Records excerpted from a collection
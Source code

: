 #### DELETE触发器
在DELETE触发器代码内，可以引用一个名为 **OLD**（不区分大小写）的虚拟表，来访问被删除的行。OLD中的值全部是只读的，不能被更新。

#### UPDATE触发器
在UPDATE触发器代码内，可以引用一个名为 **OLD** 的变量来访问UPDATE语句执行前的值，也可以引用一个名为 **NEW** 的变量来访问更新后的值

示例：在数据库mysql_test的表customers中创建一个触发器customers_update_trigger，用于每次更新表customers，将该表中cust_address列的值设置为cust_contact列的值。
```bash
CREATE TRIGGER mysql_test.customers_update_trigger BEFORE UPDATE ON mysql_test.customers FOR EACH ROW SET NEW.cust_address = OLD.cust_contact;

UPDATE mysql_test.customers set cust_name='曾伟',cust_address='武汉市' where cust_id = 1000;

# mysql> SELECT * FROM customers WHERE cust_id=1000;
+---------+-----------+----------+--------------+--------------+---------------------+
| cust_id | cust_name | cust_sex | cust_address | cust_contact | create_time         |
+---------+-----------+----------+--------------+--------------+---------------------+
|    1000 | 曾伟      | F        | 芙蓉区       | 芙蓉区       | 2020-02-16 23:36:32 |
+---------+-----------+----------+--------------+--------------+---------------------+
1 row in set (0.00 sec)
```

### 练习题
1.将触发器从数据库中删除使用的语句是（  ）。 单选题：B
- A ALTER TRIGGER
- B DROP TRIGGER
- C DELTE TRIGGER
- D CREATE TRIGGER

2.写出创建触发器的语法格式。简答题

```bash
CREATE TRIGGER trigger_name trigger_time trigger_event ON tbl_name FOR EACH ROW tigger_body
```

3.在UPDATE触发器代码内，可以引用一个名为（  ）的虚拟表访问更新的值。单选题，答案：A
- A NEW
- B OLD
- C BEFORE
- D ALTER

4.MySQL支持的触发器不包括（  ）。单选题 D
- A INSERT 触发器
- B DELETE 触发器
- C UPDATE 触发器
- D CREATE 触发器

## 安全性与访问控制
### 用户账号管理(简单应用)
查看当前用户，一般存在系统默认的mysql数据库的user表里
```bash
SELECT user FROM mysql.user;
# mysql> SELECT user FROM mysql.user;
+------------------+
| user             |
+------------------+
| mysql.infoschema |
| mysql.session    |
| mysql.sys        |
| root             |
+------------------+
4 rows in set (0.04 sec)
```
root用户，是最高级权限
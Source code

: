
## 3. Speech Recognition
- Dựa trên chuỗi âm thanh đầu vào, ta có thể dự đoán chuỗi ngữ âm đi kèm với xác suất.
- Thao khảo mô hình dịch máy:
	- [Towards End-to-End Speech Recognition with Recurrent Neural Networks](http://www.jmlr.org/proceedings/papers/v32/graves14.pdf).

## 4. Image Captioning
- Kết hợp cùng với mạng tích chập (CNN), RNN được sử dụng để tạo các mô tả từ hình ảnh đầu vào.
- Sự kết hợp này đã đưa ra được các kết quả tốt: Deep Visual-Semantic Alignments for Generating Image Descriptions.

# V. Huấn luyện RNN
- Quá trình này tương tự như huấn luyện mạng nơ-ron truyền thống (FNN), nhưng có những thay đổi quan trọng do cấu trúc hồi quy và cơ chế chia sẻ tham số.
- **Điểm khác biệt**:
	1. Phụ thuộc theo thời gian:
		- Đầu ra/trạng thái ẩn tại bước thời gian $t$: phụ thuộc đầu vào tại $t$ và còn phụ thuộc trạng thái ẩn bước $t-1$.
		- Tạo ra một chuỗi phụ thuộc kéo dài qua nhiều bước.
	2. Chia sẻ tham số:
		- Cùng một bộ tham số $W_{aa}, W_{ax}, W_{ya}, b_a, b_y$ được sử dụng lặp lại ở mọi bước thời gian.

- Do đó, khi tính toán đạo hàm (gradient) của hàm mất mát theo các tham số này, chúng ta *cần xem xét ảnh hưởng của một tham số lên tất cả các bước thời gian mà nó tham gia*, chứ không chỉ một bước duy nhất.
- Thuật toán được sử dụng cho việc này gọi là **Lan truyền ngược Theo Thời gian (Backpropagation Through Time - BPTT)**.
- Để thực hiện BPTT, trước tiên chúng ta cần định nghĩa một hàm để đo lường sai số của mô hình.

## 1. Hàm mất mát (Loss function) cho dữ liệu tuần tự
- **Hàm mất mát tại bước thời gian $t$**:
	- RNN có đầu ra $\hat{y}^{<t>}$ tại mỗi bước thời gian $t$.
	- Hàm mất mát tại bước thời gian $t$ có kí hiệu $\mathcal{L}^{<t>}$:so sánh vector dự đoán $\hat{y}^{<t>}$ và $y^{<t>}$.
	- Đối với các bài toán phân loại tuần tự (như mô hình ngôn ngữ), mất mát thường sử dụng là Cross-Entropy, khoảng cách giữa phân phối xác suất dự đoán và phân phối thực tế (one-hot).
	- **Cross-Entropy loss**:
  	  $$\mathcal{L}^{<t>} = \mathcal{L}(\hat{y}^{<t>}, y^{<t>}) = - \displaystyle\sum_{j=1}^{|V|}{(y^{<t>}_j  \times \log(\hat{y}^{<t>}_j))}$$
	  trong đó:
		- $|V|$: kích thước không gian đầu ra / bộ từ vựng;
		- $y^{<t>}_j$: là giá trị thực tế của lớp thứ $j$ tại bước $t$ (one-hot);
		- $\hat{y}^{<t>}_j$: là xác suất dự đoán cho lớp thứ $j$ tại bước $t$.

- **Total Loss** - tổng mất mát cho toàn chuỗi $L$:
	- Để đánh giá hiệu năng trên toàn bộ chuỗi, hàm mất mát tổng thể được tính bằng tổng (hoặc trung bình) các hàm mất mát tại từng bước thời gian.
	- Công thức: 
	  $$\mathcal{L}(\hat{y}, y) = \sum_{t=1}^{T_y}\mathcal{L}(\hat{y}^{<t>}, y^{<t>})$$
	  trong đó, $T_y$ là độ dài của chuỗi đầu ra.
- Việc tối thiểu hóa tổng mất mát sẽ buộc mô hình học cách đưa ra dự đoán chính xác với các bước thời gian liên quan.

**ASSIGNMENT**
Every line in the records above that contains the word "thực" should be copied out.

**THE COMPLETED TASK**
- Để thực hiện BPTT, trước tiên chúng ta cần định nghĩa một hàm để đo lường sai số của mô hình.
	- Đối với các bài toán phân loại tuần tự (như mô hình ngôn ngữ), mất mát thường sử dụng là Cross-Entropy, khoảng cách giữa phân phối xác suất dự đoán và phân phối thực tế (one-hot).
		- $y^{<t>}_j$: là giá trị thực tế của lớp thứ $j$ tại bước $t$ (one-hot);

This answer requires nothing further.